All’ospedale Cto della Città della Salute di Torino per la prima volta un paziente tetraplegico tornerà ad usare le mani.

Il paziente è un pasticcere di 52 anni che dopo un incidente stradale aveva perso l’uso delle mani.

L’equipe di medici sono riusciti a riannodare i nervi come fili elettrici grazie all’aiuto di una sensazionale tecnica chirurgica che solo in Italia è stata sperimentata, fino ad ora.

L’intervento è durato circa tre ore e mezza per arto per bypassare il livello della lesione al midollo spinale collegando i nervi sani a quelli non più funzionanti. «Com’è andata?
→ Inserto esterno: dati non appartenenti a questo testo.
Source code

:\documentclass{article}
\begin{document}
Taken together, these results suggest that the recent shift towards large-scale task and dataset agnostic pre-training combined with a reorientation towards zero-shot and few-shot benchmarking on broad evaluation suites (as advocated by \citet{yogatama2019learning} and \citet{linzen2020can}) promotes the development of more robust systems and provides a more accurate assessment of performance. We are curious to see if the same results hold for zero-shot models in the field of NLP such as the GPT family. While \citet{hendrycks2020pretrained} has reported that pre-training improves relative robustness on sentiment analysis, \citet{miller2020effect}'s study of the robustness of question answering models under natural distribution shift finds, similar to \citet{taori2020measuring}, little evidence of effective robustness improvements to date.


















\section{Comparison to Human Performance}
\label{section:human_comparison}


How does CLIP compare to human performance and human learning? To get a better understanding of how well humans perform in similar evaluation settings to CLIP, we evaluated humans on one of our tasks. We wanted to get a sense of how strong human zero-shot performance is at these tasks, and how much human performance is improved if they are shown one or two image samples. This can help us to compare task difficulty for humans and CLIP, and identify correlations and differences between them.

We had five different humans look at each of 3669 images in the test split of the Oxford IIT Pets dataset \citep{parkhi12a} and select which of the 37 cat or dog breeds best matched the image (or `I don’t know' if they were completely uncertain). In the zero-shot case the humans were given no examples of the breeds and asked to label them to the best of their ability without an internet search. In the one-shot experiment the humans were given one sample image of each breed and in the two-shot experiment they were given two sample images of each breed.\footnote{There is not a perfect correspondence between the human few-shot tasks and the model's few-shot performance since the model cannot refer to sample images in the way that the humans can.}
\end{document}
Bene? Grazie…», ha risposto commovendosi ai medici l’uomo, che nei prossimi giorni inizierà la riabilitazione. 

«Per i primi miglioramenti ci vorranno tre o quattro mesi, un anno per il recupero della funzionalità delle mani, che sarà quasi totale», afferma il professor Diego Garbossa, direttore della Neurochirurgia universitaria.

L’intervento è stato possibile anche grazie a Bruno Battiston, direttore della Chirurgia della mano dell’ospedale Cto, Paolo Titolo, e Andrea Lavorato.

Con la Chirurgia della mano e la Neurochirurgia hanno lavorato in equipe anche i sanitari del dipartimento di Ortopedia – Traumatologia e Riabilitazione, diretto dal professor Giuseppe Massazza, e la Struttura dell’Unità Spinale Unipolare, diretta dal dottor Salvatore Petrozzino.

Per sei mesi il paziente è è stato totalmente dipendente dalle altre persone , ma ora potrà tornare ad afferrare gli oggetti e a provvedere alla propria cura personale.

A seguito dell’incidente al paziente era stata diagnosticata una lesione midollare completa a livello cervicale insieme ad un deficit totale degli arti inferiori, con la seguente impossibilità di aprire e chiudere le dita.

«Abbiamo trasferito e ricollegato nervi sani a nervi non più funzionali, corrispondenti al movimento e all’utilizzo delle mani, a valle della lesione», spiega ancora il professor Garbossa ventiquattro ore dopo la camera operatoria. In questo modo è stato possibile reinnervare interi distretti muscolari, non altrimenti recuperabili con la chirurgia classica. «Il paziente sta bene, è sveglio, e non si sono presentate complicanze periprocedurali», precisa.

Il paziente potrà così ricominciare a vivere una nuova vita , dovrà anche iniziare i trattamenti fisioterapici che, tra qualche mese, gli permetteranno di muovere di nuovo le mani.

L’Italia si dimostra all’avanguardia nella ricerca scientifica e nell’eccellenza dei medici.